I’ve made the syllabus for the Winter Session available for download as a pdf. It’s bit more intensive and hands-on than the previous classes, but I hope to bring the same laid-back vibe that just feels right for a ceramics class.
Take a sneak peek at the course
I’m accepting students throughout the 12 weeks, and classes can be prorated if you enroll after the session officially begins. We’ll end the course with a friendly potluck where you can show off your culinary skills, and maybe serve your dish in your own hand-crafted ceramic work.
On the fence? I’m happy to entertain visitors interested in taking a class who want to drop by for a minute and check things out. I’m always available to talk more about the class and answer any questions, my contact info is on the syllabus.

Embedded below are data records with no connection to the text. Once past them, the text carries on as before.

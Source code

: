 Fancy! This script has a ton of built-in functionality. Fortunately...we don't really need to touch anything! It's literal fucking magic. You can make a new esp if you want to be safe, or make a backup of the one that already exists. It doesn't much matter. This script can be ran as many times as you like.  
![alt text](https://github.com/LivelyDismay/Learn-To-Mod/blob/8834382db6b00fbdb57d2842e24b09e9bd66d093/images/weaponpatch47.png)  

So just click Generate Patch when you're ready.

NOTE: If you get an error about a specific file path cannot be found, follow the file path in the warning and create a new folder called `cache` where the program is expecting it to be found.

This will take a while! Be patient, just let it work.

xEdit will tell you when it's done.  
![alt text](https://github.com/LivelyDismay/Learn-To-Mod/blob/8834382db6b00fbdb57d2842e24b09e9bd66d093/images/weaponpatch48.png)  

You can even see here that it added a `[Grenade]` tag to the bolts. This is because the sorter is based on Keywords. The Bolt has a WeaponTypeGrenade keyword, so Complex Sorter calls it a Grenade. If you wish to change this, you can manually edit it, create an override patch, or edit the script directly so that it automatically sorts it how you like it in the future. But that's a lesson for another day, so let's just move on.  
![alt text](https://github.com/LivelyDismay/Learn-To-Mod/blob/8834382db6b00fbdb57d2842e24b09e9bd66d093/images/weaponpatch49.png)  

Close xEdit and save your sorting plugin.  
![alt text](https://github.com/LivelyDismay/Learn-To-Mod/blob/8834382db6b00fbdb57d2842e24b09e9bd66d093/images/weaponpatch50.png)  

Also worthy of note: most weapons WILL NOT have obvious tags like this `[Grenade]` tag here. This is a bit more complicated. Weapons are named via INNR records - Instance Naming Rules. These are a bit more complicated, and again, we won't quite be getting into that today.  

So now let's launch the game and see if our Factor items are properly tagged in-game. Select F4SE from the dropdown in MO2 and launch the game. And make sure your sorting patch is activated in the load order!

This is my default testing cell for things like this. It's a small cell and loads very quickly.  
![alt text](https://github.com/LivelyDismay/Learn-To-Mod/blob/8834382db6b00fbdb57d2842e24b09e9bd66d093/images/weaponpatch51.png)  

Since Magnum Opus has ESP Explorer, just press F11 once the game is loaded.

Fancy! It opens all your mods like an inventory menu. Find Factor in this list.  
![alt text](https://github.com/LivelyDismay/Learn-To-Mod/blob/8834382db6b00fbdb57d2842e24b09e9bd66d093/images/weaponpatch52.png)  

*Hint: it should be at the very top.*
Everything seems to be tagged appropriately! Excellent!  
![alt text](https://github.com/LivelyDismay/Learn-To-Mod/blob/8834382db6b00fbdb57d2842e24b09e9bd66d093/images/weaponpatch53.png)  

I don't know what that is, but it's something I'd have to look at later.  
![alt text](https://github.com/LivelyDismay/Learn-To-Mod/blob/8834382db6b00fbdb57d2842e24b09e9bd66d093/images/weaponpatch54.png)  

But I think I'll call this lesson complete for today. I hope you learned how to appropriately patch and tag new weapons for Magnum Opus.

Several years ago, while still in school, I found a small set of tables in the rear lobby of a hotel in downtown Baltimore. It was during an annual national traveling ceramics conference (NCECA), and I was making my rounds ’round the city soaking in the atmosphere. The unassuming collection of tables offered ceramic wares produced by a community in Nicaragua to raise money for a US-based non-profit. The organization was Potters For Peace, a group providing sustainably responsible business tools and support through the ceramic arts. I purchased a piece as a gift for Mary Laurel, which she still has and is now sitting in our living room 5 years later.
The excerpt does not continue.